CHAPTER TWENTY-EIGHT - DRESS REHEARSAL

Althaea looked in the mirror, and barely recognized the woman standing in front of it. She could hardly believe how quickly the time had gone by; the Feast of the Eternal Flame was a scant three days away. She'd trained with the Sun for hours on end, and the rest of her time had been spent devouring Mae's collection of special arcana; books lay helter-skelter across the room, evidence of the urgency which she'd given her task.

By this time next year I'll have forgotten more about forbidden countermagics than most enchanters outside of the Imperium will ever learn. There were a few pieces she did make careful note of, techniques that she imagined had been the basis for Templar training, at one point; these had been in Mae's office under lock and key, so dangerous were they to have. She hadn't been sure she could work any of the methods described, and hadn't had the courage to ask Mae to be the mage she tried them on, so the knowledge had remained purely theoretical.

She sighed, and divested herself of her training garment, a leotard that reminded her of her dancing lessons, a lifetime ago. Three days. In three days she'd be wearing the silks the Archon was providing the Sun for their performance, a suit of flashy orange and black; the flames of it clashed terribly with the copper of her stolen hair.

She looked in the mirror again. Maker, it had been ages since she'd been in this kind of shape. The weeks of training had stripped the academic puppy fat from her frame and replaced it with lean, sinuous cords of muscle. The only downside seemed to be that her already small breasts had become, for all intents and purposes, nonexistent. She turned around, eyed her backside, and smiled. Silver linings.

When she took her eyes away from her reflection, she found herself face-to-chest with Fenris. She yelped in surprise and backed into the mirror, which would have fallen to the floor and smashed to bits without his timely intervention.

She wondered if the indignation she was feeling had translated properly, because he simply grinned and said, "hello." The indignation melted into something else entirely as his eyes roamed up and down the planes of her naked body; she felt a little exposed.

"You caught me inspecting myself," she laughed, and he met that with an appreciative little hum.

"Do you like what you see?" he asked, his tone both genuinely inquisitive and a little coy.

"It depends," she said. She'd always secretly despaired of her Maker-given physique. It was small and slight and, given her propensity for wearing clothing suitable for athletic activity in her youth, she'd very often been mistaken for a boy. The marked differences between her own development and her twin sister Alexia's had only exaggerated the issue; while the elder had blossomed into a curvaceous woman, Althaea had remained awkward and stick-thin, with narrow hips and knobbly knees. The teasing had never ended, not really, and she remembered how Marius had been a sort of island from the incessant jibes.

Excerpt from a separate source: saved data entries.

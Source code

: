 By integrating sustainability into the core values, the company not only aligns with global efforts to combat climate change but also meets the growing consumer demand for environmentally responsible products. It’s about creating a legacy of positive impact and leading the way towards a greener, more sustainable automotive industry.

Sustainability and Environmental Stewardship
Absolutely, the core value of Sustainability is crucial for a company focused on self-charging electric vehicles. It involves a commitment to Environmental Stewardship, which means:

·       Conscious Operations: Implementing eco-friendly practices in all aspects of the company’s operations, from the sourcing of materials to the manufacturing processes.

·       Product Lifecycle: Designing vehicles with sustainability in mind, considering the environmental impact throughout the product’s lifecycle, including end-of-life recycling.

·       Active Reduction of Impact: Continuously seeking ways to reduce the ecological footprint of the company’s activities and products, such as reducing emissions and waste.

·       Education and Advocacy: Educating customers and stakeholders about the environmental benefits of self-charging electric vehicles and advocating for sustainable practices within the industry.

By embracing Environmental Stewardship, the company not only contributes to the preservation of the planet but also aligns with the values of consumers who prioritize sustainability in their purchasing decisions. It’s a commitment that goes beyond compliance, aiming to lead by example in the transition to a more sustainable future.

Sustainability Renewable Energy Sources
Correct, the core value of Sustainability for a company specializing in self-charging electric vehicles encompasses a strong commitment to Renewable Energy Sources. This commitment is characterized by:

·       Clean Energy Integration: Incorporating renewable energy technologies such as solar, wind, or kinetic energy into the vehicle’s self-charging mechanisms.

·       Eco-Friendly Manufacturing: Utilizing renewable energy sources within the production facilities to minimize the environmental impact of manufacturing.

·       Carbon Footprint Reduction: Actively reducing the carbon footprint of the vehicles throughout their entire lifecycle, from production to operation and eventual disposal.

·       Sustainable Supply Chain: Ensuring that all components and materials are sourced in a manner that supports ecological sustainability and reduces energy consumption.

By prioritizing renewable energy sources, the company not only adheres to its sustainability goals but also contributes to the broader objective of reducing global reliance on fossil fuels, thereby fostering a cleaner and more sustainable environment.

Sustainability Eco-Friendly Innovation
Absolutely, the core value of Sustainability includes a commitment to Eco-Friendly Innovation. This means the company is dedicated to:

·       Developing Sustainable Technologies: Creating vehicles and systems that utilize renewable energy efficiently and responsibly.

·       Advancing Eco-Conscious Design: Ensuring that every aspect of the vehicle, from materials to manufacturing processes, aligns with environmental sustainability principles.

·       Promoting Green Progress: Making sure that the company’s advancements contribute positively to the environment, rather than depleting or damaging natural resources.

Even the Cuervo boy she'd been dowried to before...before everything...seemed to have disapproved. He had, that is, until she'd nocked an arrow and shot an apple out of his hand. After that, they'd reached an understanding: don't make fun of me, and I won't 'miss'.

Fenris interrupted her thoughts by reaching down and cupping one of her buttocks, exhaling with a possessive growl from the back of his throat. "Regardless," he said, "I approve wholeheartedly." He crushed her to him and leaned in for a kiss; she stood on her toes to help him out a bit. You tall, tall man, why must you be so...hmm. He tasted, as he always did, of spice and juniper, heady and sweet, and she let the world around her pale away.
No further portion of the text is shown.